Work request:
Each entry below should be retyped exactly, with nothing omitted.

Extracted records

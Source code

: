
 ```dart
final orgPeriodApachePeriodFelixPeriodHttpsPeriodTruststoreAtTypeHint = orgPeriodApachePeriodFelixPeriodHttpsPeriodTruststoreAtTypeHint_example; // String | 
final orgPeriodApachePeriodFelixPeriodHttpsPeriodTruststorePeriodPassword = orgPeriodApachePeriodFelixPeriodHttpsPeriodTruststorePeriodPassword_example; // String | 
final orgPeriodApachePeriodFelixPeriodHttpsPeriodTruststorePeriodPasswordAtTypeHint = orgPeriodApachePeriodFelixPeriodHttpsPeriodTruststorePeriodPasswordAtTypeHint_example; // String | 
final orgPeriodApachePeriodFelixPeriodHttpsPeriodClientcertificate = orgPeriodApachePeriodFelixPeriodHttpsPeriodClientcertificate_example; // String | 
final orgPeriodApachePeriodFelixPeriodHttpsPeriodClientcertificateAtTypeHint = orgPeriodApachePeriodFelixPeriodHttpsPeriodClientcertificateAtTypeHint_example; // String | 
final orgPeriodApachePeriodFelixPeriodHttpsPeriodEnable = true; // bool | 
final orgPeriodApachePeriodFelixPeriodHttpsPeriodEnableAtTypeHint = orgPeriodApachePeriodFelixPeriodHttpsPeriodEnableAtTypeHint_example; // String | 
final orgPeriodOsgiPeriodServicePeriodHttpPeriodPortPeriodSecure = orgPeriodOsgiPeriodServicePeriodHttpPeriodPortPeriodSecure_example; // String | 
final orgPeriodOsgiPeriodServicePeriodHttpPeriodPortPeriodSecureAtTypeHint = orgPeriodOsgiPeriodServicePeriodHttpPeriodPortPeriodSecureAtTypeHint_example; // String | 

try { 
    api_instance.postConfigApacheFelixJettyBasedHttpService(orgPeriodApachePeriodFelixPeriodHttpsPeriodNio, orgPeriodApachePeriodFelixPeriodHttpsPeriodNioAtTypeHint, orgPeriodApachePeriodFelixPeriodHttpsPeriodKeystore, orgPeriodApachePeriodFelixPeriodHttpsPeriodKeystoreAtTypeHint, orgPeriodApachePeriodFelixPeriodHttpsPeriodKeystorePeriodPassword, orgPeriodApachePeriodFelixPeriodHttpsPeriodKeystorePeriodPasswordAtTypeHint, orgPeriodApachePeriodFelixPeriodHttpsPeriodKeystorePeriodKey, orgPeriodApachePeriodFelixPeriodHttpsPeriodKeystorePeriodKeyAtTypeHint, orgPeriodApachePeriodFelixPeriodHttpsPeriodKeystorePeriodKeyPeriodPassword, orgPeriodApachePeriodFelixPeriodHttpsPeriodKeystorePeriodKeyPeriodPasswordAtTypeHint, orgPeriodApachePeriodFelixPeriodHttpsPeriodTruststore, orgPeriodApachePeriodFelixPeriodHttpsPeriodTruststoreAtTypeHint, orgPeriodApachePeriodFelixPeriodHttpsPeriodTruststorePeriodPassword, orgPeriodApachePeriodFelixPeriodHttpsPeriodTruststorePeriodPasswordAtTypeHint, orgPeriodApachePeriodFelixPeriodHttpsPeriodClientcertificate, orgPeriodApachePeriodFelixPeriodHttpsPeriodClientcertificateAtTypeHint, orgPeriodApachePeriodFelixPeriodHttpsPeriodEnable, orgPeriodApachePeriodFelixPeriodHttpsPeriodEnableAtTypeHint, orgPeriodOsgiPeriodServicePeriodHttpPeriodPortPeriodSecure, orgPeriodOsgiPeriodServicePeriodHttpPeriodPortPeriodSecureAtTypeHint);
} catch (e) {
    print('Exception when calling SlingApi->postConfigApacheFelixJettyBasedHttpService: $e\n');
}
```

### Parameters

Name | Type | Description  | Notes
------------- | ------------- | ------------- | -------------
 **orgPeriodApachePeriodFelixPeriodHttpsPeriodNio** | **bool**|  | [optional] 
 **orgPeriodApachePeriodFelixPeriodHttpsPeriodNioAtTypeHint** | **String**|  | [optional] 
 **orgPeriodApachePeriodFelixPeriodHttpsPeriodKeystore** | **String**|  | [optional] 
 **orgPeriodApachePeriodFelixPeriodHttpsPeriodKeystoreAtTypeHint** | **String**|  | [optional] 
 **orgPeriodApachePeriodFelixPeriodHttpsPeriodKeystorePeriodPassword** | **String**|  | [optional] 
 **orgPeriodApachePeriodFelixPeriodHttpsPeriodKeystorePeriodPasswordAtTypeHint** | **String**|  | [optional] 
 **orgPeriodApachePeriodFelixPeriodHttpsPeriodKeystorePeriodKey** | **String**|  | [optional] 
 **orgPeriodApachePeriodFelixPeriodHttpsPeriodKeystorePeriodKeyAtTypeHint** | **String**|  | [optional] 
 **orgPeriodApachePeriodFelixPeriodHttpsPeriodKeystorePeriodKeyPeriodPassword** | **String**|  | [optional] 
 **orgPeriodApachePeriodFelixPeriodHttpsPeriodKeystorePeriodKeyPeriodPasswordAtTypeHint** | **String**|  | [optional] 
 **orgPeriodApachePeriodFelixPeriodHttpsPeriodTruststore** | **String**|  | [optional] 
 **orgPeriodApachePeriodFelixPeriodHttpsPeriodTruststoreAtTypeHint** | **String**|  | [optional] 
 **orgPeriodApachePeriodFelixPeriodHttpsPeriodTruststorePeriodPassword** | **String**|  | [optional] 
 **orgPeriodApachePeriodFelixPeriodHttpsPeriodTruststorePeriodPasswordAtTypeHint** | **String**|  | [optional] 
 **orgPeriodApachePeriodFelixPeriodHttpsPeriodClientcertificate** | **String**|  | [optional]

Expected output:
Source code

:
 ```dart
final orgPeriodApachePeriodFelixPeriodHttpsPeriodTruststoreAtTypeHint = orgPeriodApachePeriodFelixPeriodHttpsPeriodTruststoreAtTypeHint_example; // String | 
final orgPeriodApachePeriodFelixPeriodHttpsPeriodTruststorePeriodPassword = orgPeriodApachePeriodFelixPeriodHttpsPeriodTruststorePeriodPassword_example; // String | 
final orgPeriodApachePeriodFelixPeriodHttpsPeriodTruststorePeriodPasswordAtTypeHint = orgPeriodApachePeriodFelixPeriodHttpsPeriodTruststorePeriodPasswordAtTypeHint_example; // String | 
final orgPeriodApachePeriodFelixPeriodHttpsPeriodClientcertificate = orgPeriodApachePeriodFelixPeriodHttpsPeriodClientcertificate_example; // String | 
final orgPeriodApachePeriodFelixPeriodHttpsPeriodClientcertificateAtTypeHint = orgPeriodApachePeriodFelixPeriodHttpsPeriodClientcertificateAtTypeHint_example; // String | 
final orgPeriodApachePeriodFelixPeriodHttpsPeriodEnable = true; // bool | 
final orgPeriodApachePeriodFelixPeriodHttpsPeriodEnableAtTypeHint = orgPeriodApachePeriodFelixPeriodHttpsPeriodEnableAtTypeHint_example; // String | 
final orgPeriodOsgiPeriodServicePeriodHttpPeriodPortPeriodSecure = orgPeriodOsgiPeriodServicePeriodHttpPeriodPortPeriodSecure_example; // String | 
final orgPeriodOsgiPeriodServicePeriodHttpPeriodPortPeriodSecureAtTypeHint = orgPeriodOsgiPeriodServicePeriodHttpPeriodPortPeriodSecureAtTypeHint_example; // String | 

try { 
    api_instance.postConfigApacheFelixJettyBasedHttpService(orgPeriodApachePeriodFelixPeriodHttpsPeriodNio, orgPeriodApachePeriodFelixPeriodHttpsPeriodNioAtTypeHint, orgPeriodApachePeriodFelixPeriodHttpsPeriodKeystore, orgPeriodApachePeriodFelixPeriodHttpsPeriodKeystoreAtTypeHint, orgPeriodApachePeriodFelixPeriodHttpsPeriodKeystorePeriodPassword, orgPeriodApachePeriodFelixPeriodHttpsPeriodKeystorePeriodPasswordAtTypeHint, orgPeriodApachePeriodFelixPeriodHttpsPeriodKeystorePeriodKey, orgPeriodApachePeriodFelixPeriodHttpsPeriodKeystorePeriodKeyAtTypeHint, orgPeriodApachePeriodFelixPeriodHttpsPeriodKeystorePeriodKeyPeriodPassword, orgPeriodApachePeriodFelixPeriodHttpsPeriodKeystorePeriodKeyPeriodPasswordAtTypeHint, orgPeriodApachePeriodFelixPeriodHttpsPeriodTruststore, orgPeriodApachePeriodFelixPeriodHttpsPeriodTruststoreAtTypeHint, orgPeriodApachePeriodFelixPeriodHttpsPeriodTruststorePeriodPassword, orgPeriodApachePeriodFelixPeriodHttpsPeriodTruststorePeriodPasswordAtTypeHint, orgPeriodApachePeriodFelixPeriodHttpsPeriodClientcertificate, orgPeriodApachePeriodFelixPeriodHttpsPeriodClientcertificateAtTypeHint, orgPeriodApachePeriodFelixPeriodHttpsPeriodEnable, orgPeriodApachePeriodFelixPeriodHttpsPeriodEnableAtTypeHint, orgPeriodOsgiPeriodServicePeriodHttpPeriodPortPeriodSecure, orgPeriodOsgiPeriodServicePeriodHttpPeriodPortPeriodSecureAtTypeHint);
} catch (e) {
    print('Exception when calling SlingApi->postConfigApacheFelixJettyBasedHttpService: $e\n');
}
```

### Parameters

Name | Type | Description  | Notes
------------- | ------------- | ------------- | -------------
 **orgPeriodApachePeriodFelixPeriodHttpsPeriodNio** | **bool**|  | [optional] 
 **orgPeriodApachePeriodFelixPeriodHttpsPeriodNioAtTypeHint** | **String**|  | [optional] 
 **orgPeriodApachePeriodFelixPeriodHttpsPeriodKeystore** | **String**|  | [optional] 
 **orgPeriodApachePeriodFelixPeriodHttpsPeriodKeystoreAtTypeHint** | **String**|  | [optional] 
 **orgPeriodApachePeriodFelixPeriodHttpsPeriodKeystorePeriodPassword** | **String**|  | [optional] 
 **orgPeriodApachePeriodFelixPeriodHttpsPeriodKeystorePeriodPasswordAtTypeHint** | **String**|  | [optional] 
 **orgPeriodApachePeriodFelixPeriodHttpsPeriodKeystorePeriodKey** | **String**|  | [optional] 
 **orgPeriodApachePeriodFelixPeriodHttpsPeriodKeystorePeriodKeyAtTypeHint** | **String**|  | [optional] 
 **orgPeriodApachePeriodFelixPeriodHttpsPeriodKeystorePeriodKeyPeriodPassword** | **String**|  | [optional] 
 **orgPeriodApachePeriodFelixPeriodHttpsPeriodKeystorePeriodKeyPeriodPasswordAtTypeHint** | **String**|  | [optional] 
 **orgPeriodApachePeriodFelixPeriodHttpsPeriodTruststore** | **String**|  | [optional] 
 **orgPeriodApachePeriodFelixPeriodHttpsPeriodTruststoreAtTypeHint** | **String**|  | [optional] 
 **orgPeriodApachePeriodFelixPeriodHttpsPeriodTruststorePeriodPassword** | **String**|  | [optional] 
 **orgPeriodApachePeriodFelixPeriodHttpsPeriodTruststorePeriodPasswordAtTypeHint** | **String**|  | [optional] 
 **orgPeriodApachePeriodFelixPeriodHttpsPeriodClientcertificate** | **String**|  | [optional]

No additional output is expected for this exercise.